### Exercise requirements
Look through the records below for the line with "4. Subtract ones place (calculation)". Return that line and each one after it up to and including the line with "- **Step Cards:**", exactly.
*** Begin section ***
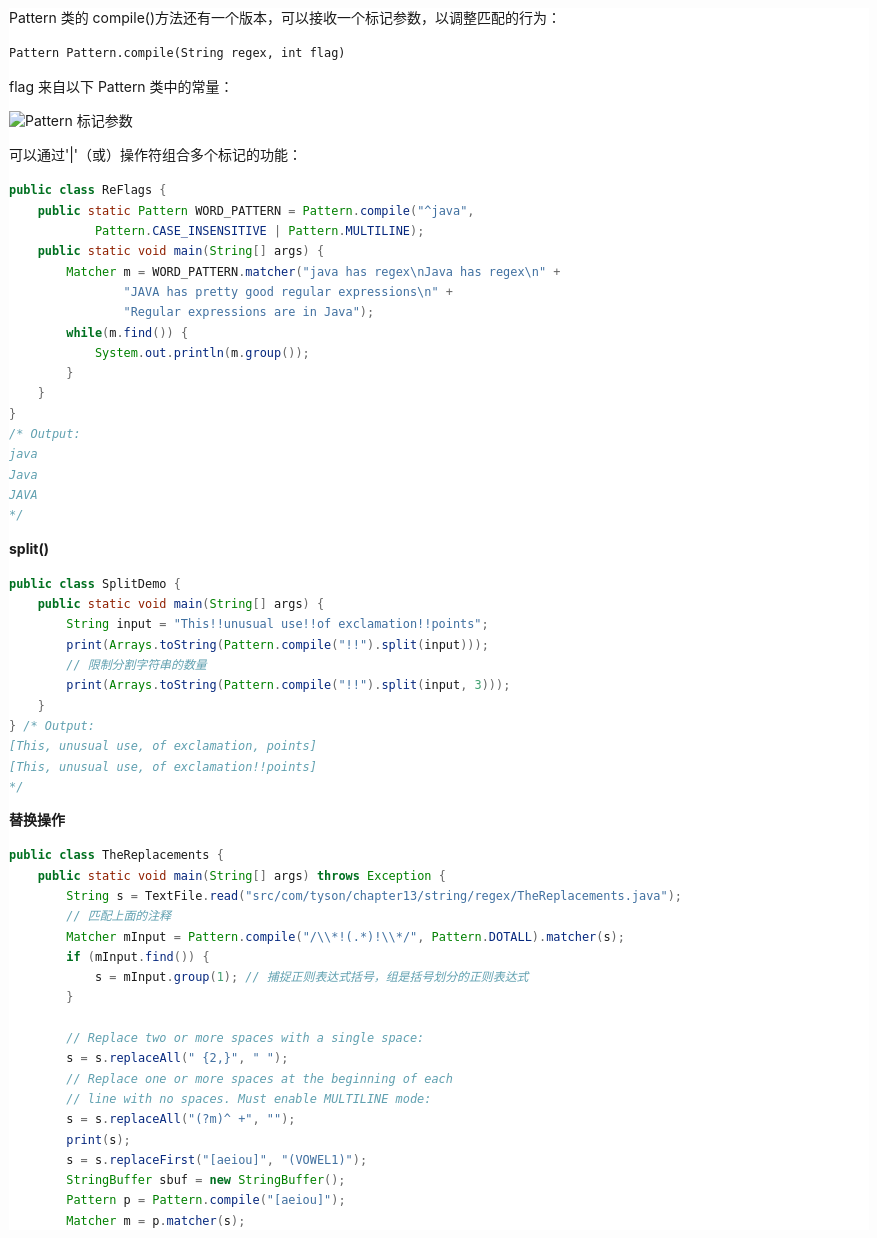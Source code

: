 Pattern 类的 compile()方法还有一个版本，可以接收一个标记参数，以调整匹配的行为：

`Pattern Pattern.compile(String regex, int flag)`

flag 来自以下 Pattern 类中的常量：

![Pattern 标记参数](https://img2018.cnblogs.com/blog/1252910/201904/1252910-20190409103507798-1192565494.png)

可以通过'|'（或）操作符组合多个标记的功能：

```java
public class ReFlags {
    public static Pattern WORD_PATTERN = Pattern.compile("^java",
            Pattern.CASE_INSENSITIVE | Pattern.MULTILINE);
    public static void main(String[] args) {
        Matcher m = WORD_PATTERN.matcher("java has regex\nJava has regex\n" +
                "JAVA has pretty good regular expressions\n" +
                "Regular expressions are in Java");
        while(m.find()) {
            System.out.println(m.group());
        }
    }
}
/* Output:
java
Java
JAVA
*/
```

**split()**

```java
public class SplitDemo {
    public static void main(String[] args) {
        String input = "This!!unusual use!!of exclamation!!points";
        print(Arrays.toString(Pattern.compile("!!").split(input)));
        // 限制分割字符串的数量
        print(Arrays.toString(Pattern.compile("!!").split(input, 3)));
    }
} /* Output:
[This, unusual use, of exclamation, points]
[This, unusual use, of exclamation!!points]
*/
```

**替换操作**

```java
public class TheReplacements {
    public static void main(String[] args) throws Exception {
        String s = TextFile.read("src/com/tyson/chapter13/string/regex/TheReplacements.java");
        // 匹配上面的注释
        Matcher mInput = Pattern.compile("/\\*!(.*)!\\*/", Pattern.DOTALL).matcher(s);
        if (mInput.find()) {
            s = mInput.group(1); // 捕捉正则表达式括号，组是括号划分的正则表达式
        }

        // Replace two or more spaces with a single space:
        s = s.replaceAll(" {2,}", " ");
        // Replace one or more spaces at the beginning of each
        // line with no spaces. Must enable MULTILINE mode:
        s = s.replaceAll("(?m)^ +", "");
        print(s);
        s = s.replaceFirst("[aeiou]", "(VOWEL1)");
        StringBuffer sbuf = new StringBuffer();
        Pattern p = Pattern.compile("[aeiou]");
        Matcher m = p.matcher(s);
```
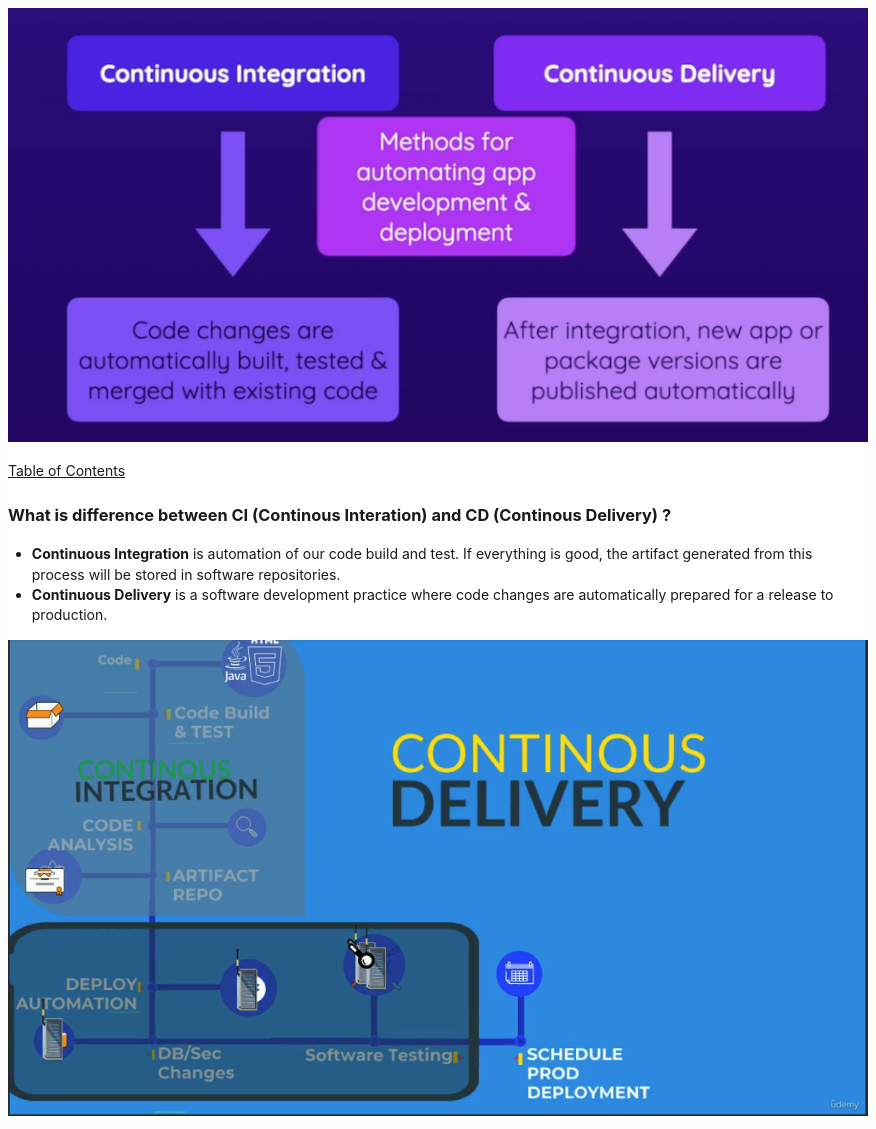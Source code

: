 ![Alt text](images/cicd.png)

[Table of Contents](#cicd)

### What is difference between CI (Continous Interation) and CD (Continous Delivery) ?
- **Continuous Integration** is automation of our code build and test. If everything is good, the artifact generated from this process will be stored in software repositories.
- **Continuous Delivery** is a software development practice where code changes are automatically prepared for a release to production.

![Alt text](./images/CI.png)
*** End section ***
*** Begin section ***
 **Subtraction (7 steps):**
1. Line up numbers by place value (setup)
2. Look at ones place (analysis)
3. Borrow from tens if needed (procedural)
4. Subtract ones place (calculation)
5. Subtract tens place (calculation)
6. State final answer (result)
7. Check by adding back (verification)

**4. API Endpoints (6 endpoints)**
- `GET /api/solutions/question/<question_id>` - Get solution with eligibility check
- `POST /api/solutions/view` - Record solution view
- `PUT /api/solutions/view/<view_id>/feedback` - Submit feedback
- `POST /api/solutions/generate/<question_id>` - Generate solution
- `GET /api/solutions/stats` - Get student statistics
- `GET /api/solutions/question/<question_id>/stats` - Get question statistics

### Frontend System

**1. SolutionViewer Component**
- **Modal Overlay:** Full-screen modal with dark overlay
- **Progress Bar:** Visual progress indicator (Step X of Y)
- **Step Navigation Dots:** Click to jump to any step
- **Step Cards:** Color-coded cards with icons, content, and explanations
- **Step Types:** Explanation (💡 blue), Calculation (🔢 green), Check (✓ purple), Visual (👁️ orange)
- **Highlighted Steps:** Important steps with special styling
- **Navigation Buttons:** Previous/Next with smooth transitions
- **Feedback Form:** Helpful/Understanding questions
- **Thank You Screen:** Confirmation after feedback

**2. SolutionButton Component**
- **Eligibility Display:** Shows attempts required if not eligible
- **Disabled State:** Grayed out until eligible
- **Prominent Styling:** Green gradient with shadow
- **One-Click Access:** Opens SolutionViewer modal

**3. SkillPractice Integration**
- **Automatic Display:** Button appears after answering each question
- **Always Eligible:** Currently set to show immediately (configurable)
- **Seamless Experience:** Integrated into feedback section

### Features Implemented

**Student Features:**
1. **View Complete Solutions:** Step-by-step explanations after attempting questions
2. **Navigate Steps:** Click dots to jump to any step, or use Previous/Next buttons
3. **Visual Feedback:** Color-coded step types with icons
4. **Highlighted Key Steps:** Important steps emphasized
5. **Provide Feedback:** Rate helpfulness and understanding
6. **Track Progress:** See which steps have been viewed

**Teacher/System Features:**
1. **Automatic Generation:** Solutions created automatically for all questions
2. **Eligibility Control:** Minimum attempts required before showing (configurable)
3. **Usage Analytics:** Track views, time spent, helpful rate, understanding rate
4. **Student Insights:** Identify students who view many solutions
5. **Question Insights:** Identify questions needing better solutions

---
*** End section ***
*** Begin section ***
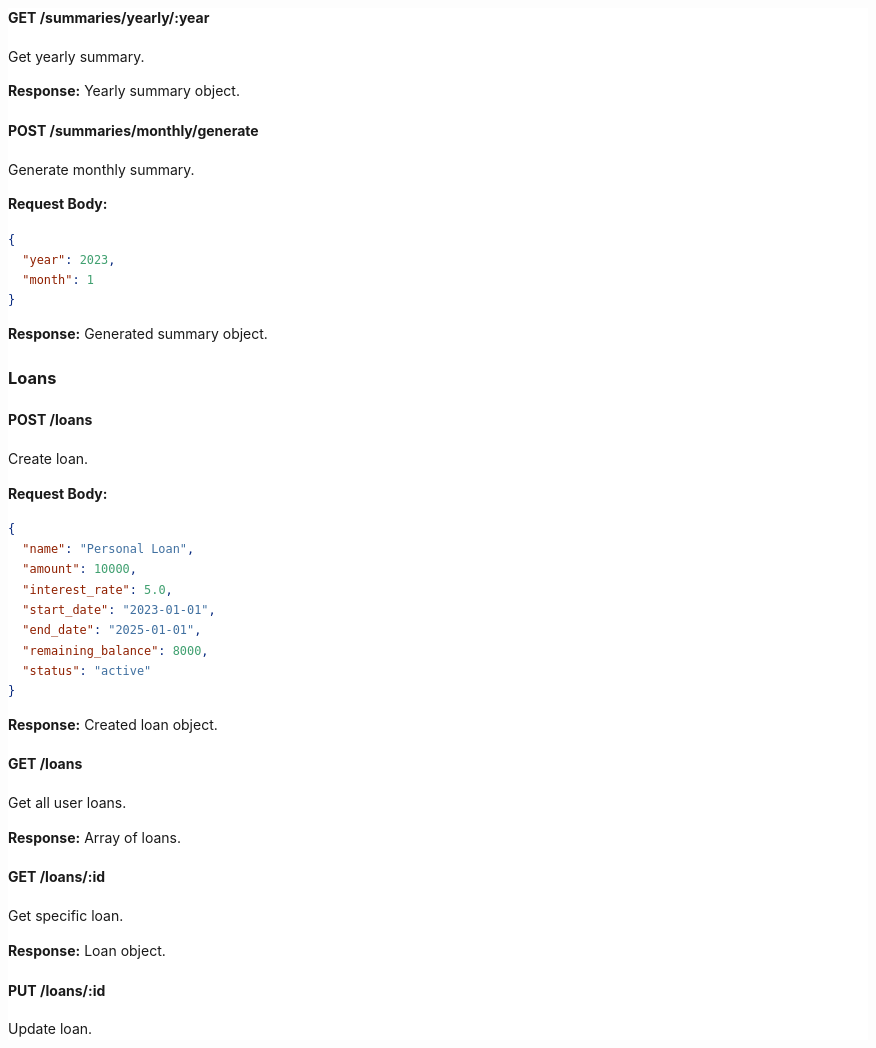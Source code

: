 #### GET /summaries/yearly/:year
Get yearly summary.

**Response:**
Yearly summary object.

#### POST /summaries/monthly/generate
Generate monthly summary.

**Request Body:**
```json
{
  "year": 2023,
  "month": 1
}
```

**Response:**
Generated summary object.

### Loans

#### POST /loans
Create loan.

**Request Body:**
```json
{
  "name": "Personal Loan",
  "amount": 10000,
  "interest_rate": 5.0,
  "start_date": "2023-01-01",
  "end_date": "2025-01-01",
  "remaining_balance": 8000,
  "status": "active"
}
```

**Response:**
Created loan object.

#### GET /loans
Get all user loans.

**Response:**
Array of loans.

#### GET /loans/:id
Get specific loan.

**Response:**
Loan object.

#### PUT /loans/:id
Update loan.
*** End section ***
### Exercise output
4. Subtract ones place (calculation)
5. Subtract tens place (calculation)
6. State final answer (result)
7. Check by adding back (verification)

**4. API Endpoints (6 endpoints)**
- `GET /api/solutions/question/<question_id>` - Get solution with eligibility check
- `POST /api/solutions/view` - Record solution view
- `PUT /api/solutions/view/<view_id>/feedback` - Submit feedback
- `POST /api/solutions/generate/<question_id>` - Generate solution
- `GET /api/solutions/stats` - Get student statistics
- `GET /api/solutions/question/<question_id>/stats` - Get question statistics

### Frontend System

**1. SolutionViewer Component**
- **Modal Overlay:** Full-screen modal with dark overlay
- **Progress Bar:** Visual progress indicator (Step X of Y)
- **Step Navigation Dots:** Click to jump to any step
- **Step Cards:** Color-coded cards with icons, content, and explanations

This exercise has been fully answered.